Scan the entries below and state how many lines contain "your". No other output.

Stored data:

——————

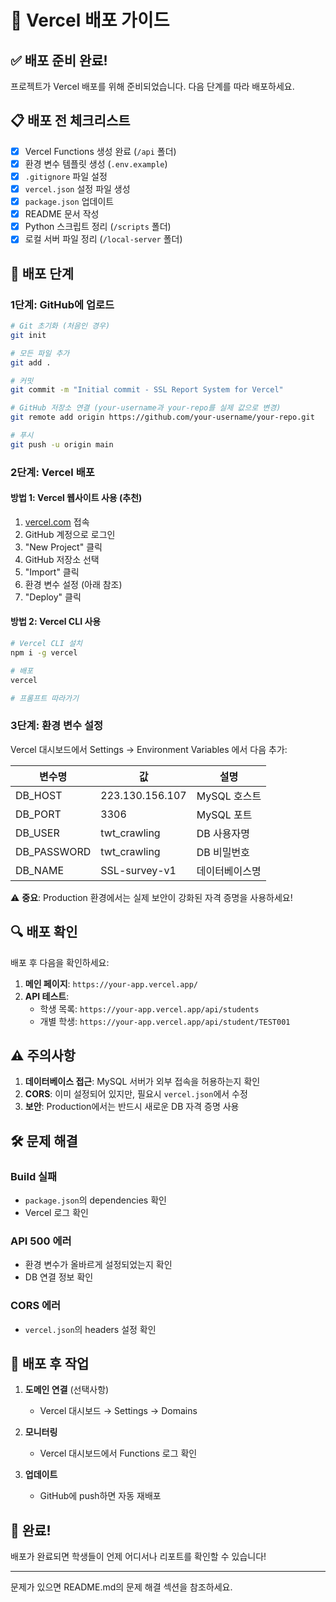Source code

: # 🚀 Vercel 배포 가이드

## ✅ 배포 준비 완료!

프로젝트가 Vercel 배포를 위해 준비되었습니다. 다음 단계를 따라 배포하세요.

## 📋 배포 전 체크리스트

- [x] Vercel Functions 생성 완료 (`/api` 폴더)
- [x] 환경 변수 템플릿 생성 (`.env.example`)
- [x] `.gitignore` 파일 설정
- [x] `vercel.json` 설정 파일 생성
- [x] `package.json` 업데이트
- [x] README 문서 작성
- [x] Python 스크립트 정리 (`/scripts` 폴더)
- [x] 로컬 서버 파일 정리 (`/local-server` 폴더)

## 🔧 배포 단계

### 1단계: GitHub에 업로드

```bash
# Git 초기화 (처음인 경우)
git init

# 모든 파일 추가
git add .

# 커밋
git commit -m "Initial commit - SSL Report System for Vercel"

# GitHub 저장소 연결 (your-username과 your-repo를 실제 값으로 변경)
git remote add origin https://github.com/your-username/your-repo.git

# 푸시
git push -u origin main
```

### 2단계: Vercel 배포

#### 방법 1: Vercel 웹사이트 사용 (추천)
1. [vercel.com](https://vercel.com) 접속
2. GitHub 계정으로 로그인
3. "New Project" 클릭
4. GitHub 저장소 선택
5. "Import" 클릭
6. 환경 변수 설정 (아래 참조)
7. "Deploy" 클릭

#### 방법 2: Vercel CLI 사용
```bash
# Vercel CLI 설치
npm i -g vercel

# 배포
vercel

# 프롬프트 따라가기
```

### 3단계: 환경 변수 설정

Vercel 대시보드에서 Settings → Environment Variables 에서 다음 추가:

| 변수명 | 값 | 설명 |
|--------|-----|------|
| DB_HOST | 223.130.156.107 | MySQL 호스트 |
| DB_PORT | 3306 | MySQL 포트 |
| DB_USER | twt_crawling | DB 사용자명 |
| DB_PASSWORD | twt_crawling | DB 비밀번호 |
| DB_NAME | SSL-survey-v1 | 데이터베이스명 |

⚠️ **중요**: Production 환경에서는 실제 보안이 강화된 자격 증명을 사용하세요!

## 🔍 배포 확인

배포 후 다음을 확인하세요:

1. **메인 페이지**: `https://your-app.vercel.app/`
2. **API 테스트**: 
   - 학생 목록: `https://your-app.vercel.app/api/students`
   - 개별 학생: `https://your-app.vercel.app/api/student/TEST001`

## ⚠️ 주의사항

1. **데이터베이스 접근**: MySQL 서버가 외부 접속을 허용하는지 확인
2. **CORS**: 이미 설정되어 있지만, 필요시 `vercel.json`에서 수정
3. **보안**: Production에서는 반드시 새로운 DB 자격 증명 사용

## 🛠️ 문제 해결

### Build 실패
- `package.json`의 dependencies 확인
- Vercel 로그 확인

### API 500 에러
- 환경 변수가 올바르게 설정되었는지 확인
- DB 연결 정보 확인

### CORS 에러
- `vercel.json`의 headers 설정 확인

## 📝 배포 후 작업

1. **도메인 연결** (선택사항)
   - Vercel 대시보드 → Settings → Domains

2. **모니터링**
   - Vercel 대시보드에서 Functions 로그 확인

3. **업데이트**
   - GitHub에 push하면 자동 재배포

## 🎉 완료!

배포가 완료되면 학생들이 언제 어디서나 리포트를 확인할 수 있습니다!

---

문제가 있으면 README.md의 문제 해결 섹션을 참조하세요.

——————

◆ Solution for this exercise:
5